Segment Open

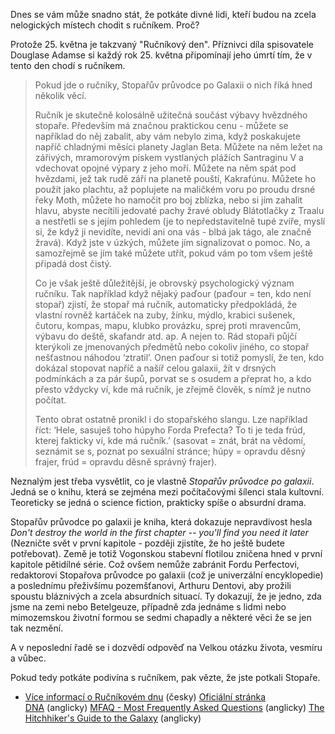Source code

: <!-- dcterms:identifier = riderweblog#57 -->
<!-- dcterms:title = Nepropadejte panice - a vždycky s sebou mějte ručník -->
<!-- np9:categoryId = 2 -->
<!-- x4w:category = Lidé a jiná zvěř -->
<!-- np9:authorId = 1 -->
<!-- np9:authorEmail = michal.valasek@altairis.cz -->
<!-- dcterms:creator = Michal Altair Valášek -->
<!-- dcterms:created = 2003-05-25T00:08:53+02:00 -->
<!-- dcterms:date = 2003-05-25T00:08:53+02:00 -->

Dnes se vám může snadno stát, že potkáte divné lidi, kteří budou na zcela nelogických místech chodit s ručníkem. Proč?

Protože 25. května je takzvaný "Ručníkový den". Příznivci díla spisovatele Douglase Adamse si každý rok 25. května připomínají jeho úmrtí tím, že v tento den chodí s ručníkem.

> Pokud jde o ručníky, Stopařův průvodce po Galaxii o nich říká hned několik věcí.
> 
> Ručník je skutečně kolosálně užitečná součást výbavy hvězdného stopaře. Především má značnou praktickou cenu - můžete se například do něj zabalit, aby vám nebylo zima, když poskakujete napříč chladnými měsíci planety Jaglan Beta. Můžete na něm ležet na zářivých, mramorovým pískem vystlaných plážích Santraginu V a vdechovat opojné výpary z jeho moří. Můžete na něm spát pod hvězdami, jež tak rudě září na planetě pouští, Kakrafúnu. Můžete ho použít jako plachtu, až poplujete na maličkém voru po proudu drsné řeky Moth, můžete ho namočit pro boj zblízka, nebo si jím zahalit hlavu, abyste necítili jedovaté pachy žravé obludy Blátotlačky z Traalu a nestřetli se s jejím pohledem (je to nepředstavitelně tupé zvíře, myslí si, že když ji nevidíte, nevidí ani ona vás - blbá jak tágo, ale značně žravá). Když jste v úzkých, můžete jím signalizovat o pomoc. No, a samozřejmě se jím také můžete utřít, pokud vám po tom všem ještě připadá dost čistý.
> 
> Co je však ještě důležitější, je obrovský psychologický význam ručníku. Tak například když nějaký paďour (paďour = ten, kdo není stopař) zjistí, že stopař má ručník, automaticky předpokládá, že vlastní rovněž kartáček na zuby, žínku, mýdlo, krabici sušenek, čutoru, kompas, mapu, klubko provázku, sprej proti mravencům, výbavu do deště, skafandr atd. ap. A nejen to. Rád stopaři půjčí kterýkoli ze jmenovaných předmětů nebo cokoliv jiného, co stopař nešťastnou náhodou ‘ztratil’. Onen paďour si totiž pomyslí, že ten, kdo dokázal stopovat napříč a našíř celou galaxii, žít v drsných podmínkách a za pár šupů, porvat se s osudem a přeprat ho, a kdo přesto vždycky ví, kde má ručník, je zřejmě člověk, s nímž je nutno počítat.
> 
> Tento obrat ostatně pronikl i do stopařského slangu. Lze například říct: ‘Hele, sasuješ toho húpyho Forda Prefecta? To ti je teda frúd, kterej fakticky ví, kde má ručník.’ (sasovat = znát, brát na vědomí, seznámit se s, poznat po sexuální stránce; húpy = opravdu děsný frajer, frúd = opravdu děsně správný frajer).

Neznalým jest třeba vysvětlit, co je vlastně *Stopařův průvodce po galaxii*. Jedná se o knihu, která se zejména mezi počítačovými šílenci stala kultovní. Teoreticky se jedná o science fiction, prakticky spíše o absurdní drama.

Stopařův průvodce po galaxii je kniha, která dokazuje nepravdivost hesla *Don't destroy the world in the first chapter -- you'll find you need it later* (Nezničte svět v první kapitole - později zjistíte, že ho ještě budete potřebovat). Země je totiž Vogonskou stabevní flotilou zničena hned v první kapitole pětidílné série. Což ovšem nemůže zabránit Fordu Perfectovi, redaktorovi Stopařova průvodce po galaxii (což je univerzální encyklopedie) a poslednímu přeživšímu pozemšťanovi, Arthuru Dentovi, aby prožili spoustu bláznivých a zcela absurdních situací. Ty dokazují, že je jedno, zda jsme na zemi nebo Betelgeuze, případně zda jednáme s lidmi nebo mimozemskou životní formou se sedmi chapadly a některé věci že se jen tak nezmění.

A v neposlední řadě se i dozvědí odpověď na Velkou otázku života, vesmíru a vůbec.

Pokud tedy potkáte podivína s ručníkem, pak vězte, že jste potkali Stopaře.

*   [Více informací o Ručníkovém dnu](http://rucnik.ic.cz/) (česky) 
[Oficiální stránka DNA](http://www.douglasadams.com/) (anglicky) 
[MFAQ - Most Frequently Asked Questions](http://www.zootle.net/afda/mfaq.shtml) (anglicky) 
[The Hitchhiker's Guide to the Galaxy](http://www.bbc.co.uk/dna/h2g2/) (anglicky)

Segment Closed

Exercise | Print each record exactly as it stands, omitting the pictures.

Task solution |
Source code

: <!-- dcterms:identifier = riderweblog#57 -->
<!-- dcterms:title = Nepropadejte panice - a vždycky s sebou mějte ručník -->
<!-- np9:categoryId = 2 -->
<!-- x4w:category = Lidé a jiná zvěř -->
<!-- np9:authorId = 1 -->
<!-- np9:authorEmail = michal.valasek@altairis.cz -->
<!-- dcterms:creator = Michal Altair Valášek -->
<!-- dcterms:created = 2003-05-25T00:08:53+02:00 -->
<!-- dcterms:date = 2003-05-25T00:08:53+02:00 -->

Dnes se vám může snadno stát, že potkáte divné lidi, kteří budou na zcela nelogických místech chodit s ručníkem. Proč?

Protože 25. května je takzvaný "Ručníkový den". Příznivci díla spisovatele Douglase Adamse si každý rok 25. května připomínají jeho úmrtí tím, že v tento den chodí s ručníkem.

> Pokud jde o ručníky, Stopařův průvodce po Galaxii o nich říká hned několik věcí.
> 
> Ručník je skutečně kolosálně užitečná součást výbavy hvězdného stopaře. Především má značnou praktickou cenu - můžete se například do něj zabalit, aby vám nebylo zima, když poskakujete napříč chladnými měsíci planety Jaglan Beta. Můžete na něm ležet na zářivých, mramorovým pískem vystlaných plážích Santraginu V a vdechovat opojné výpary z jeho moří. Můžete na něm spát pod hvězdami, jež tak rudě září na planetě pouští, Kakrafúnu. Můžete ho použít jako plachtu, až poplujete na maličkém voru po proudu drsné řeky Moth, můžete ho namočit pro boj zblízka, nebo si jím zahalit hlavu, abyste necítili jedovaté pachy žravé obludy Blátotlačky z Traalu a nestřetli se s jejím pohledem (je to nepředstavitelně tupé zvíře, myslí si, že když ji nevidíte, nevidí ani ona vás - blbá jak tágo, ale značně žravá). Když jste v úzkých, můžete jím signalizovat o pomoc. No, a samozřejmě se jím také můžete utřít, pokud vám po tom všem ještě připadá dost čistý.
> 
> Co je však ještě důležitější, je obrovský psychologický význam ručníku. Tak například když nějaký paďour (paďour = ten, kdo není stopař) zjistí, že stopař má ručník, automaticky předpokládá, že vlastní rovněž kartáček na zuby, žínku, mýdlo, krabici sušenek, čutoru, kompas, mapu, klubko provázku, sprej proti mravencům, výbavu do deště, skafandr atd. ap. A nejen to. Rád stopaři půjčí kterýkoli ze jmenovaných předmětů nebo cokoliv jiného, co stopař nešťastnou náhodou ‘ztratil’. Onen paďour si totiž pomyslí, že ten, kdo dokázal stopovat napříč a našíř celou galaxii, žít v drsných podmínkách a za pár šupů, porvat se s osudem a přeprat ho, a kdo přesto vždycky ví, kde má ručník, je zřejmě člověk, s nímž je nutno počítat.
> 
> Tento obrat ostatně pronikl i do stopařského slangu. Lze například říct: ‘Hele, sasuješ toho húpyho Forda Prefecta? To ti je teda frúd, kterej fakticky ví, kde má ručník.’ (sasovat = znát, brát na vědomí, seznámit se s, poznat po sexuální stránce; húpy = opravdu děsný frajer, frúd = opravdu děsně správný frajer).

Neznalým jest třeba vysvětlit, co je vlastně *Stopařův průvodce po galaxii*. Jedná se o knihu, která se zejména mezi počítačovými šílenci stala kultovní. Teoreticky se jedná o science fiction, prakticky spíše o absurdní drama.

Stopařův průvodce po galaxii je kniha, která dokazuje nepravdivost hesla *Don't destroy the world in the first chapter -- you'll find you need it later* (Nezničte svět v první kapitole - později zjistíte, že ho ještě budete potřebovat). Země je totiž Vogonskou stabevní flotilou zničena hned v první kapitole pětidílné série. Což ovšem nemůže zabránit Fordu Perfectovi, redaktorovi Stopařova průvodce po galaxii (což je univerzální encyklopedie) a poslednímu přeživšímu pozemšťanovi, Arthuru Dentovi, aby prožili spoustu bláznivých a zcela absurdních situací. Ty dokazují, že je jedno, zda jsme na zemi nebo Betelgeuze, případně zda jednáme s lidmi nebo mimozemskou životní formou se sedmi chapadly a některé věci že se jen tak nezmění.

A v neposlední řadě se i dozvědí odpověď na Velkou otázku života, vesmíru a vůbec.

Pokud tedy potkáte podivína s ručníkem, pak vězte, že jste potkali Stopaře.

*   [Více informací o Ručníkovém dnu](http://rucnik.ic.cz/) (česky) 
[Oficiální stránka DNA](http://www.douglasadams.com/) (anglicky) 
[MFAQ - Most Frequently Asked Questions](http://www.zootle.net/afda/mfaq.shtml) (anglicky) 
[The Hitchhiker's Guide to the Galaxy](http://www.bbc.co.uk/dna/h2g2/) (anglicky)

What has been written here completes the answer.